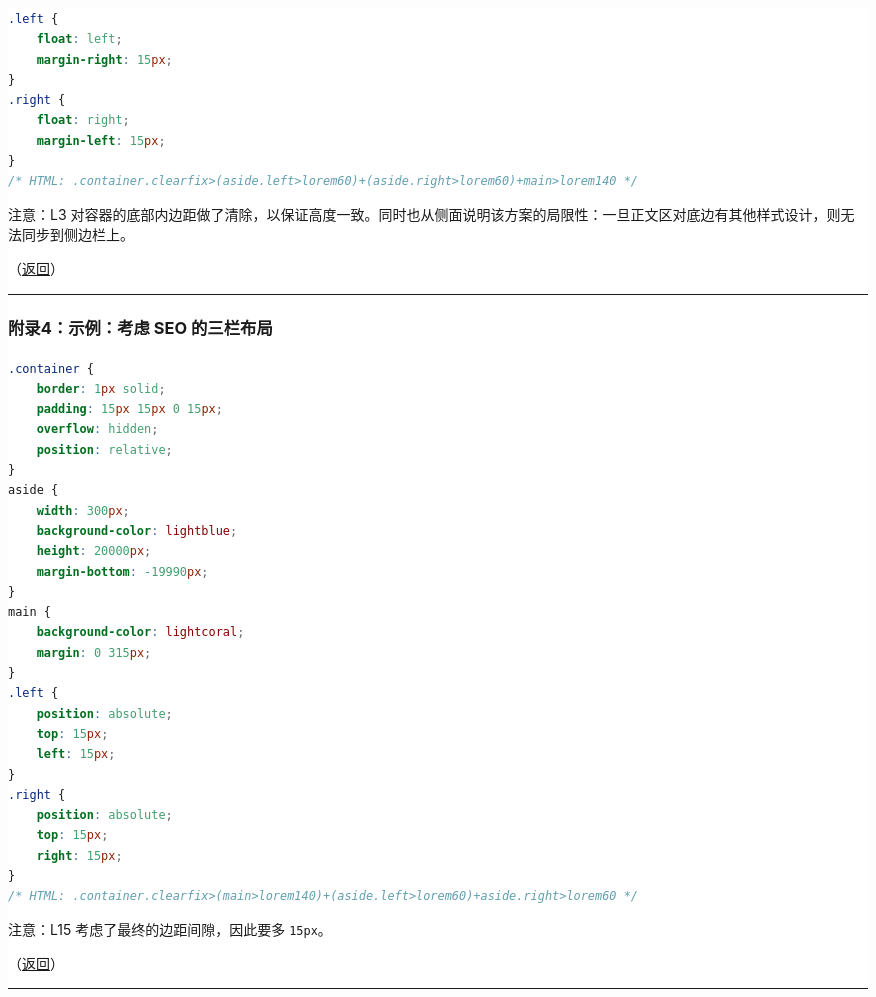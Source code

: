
 ```css
.left {
    float: left;
    margin-right: 15px;
}
.right {
    float: right;
    margin-left: 15px;
}
/* HTML: .container.clearfix>(aside.left>lorem60)+(aside.right>lorem60)+main>lorem140 */
```

注意：L3 对容器的底部内边距做了清除，以保证高度一致。同时也从侧面说明该方案的局限性：一旦正文区对底边有其他样式设计，则无法同步到侧边栏上。

（[返回](#code3_back "按住 Ctrl 单击返回")）

---



### 附录4：示例：考虑 SEO 的三栏布局 <a id="code4"></a>

```css
.container {
    border: 1px solid;
    padding: 15px 15px 0 15px;
    overflow: hidden;
    position: relative;
}
aside {
    width: 300px;
    background-color: lightblue;
    height: 20000px;
    margin-bottom: -19990px;
}
main {
    background-color: lightcoral;
    margin: 0 315px;
}
.left {
    position: absolute;
    top: 15px;
    left: 15px;
}
.right {
    position: absolute;
    top: 15px;
    right: 15px;
}
/* HTML: .container.clearfix>(main>lorem140)+(aside.left>lorem60)+aside.right>lorem60 */
```

注意：L15 考虑了最终的边距间隙，因此要多 `15px`。

（[返回](#code4_back "按住 Ctrl 单击返回")）

---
•••••
**Requirement**
Return only those lines of the records that contain the string "margin".

**Solved exercise**
    margin-right: 15px;
    margin-left: 15px;
    margin-bottom: -19990px;
    margin: 0 315px;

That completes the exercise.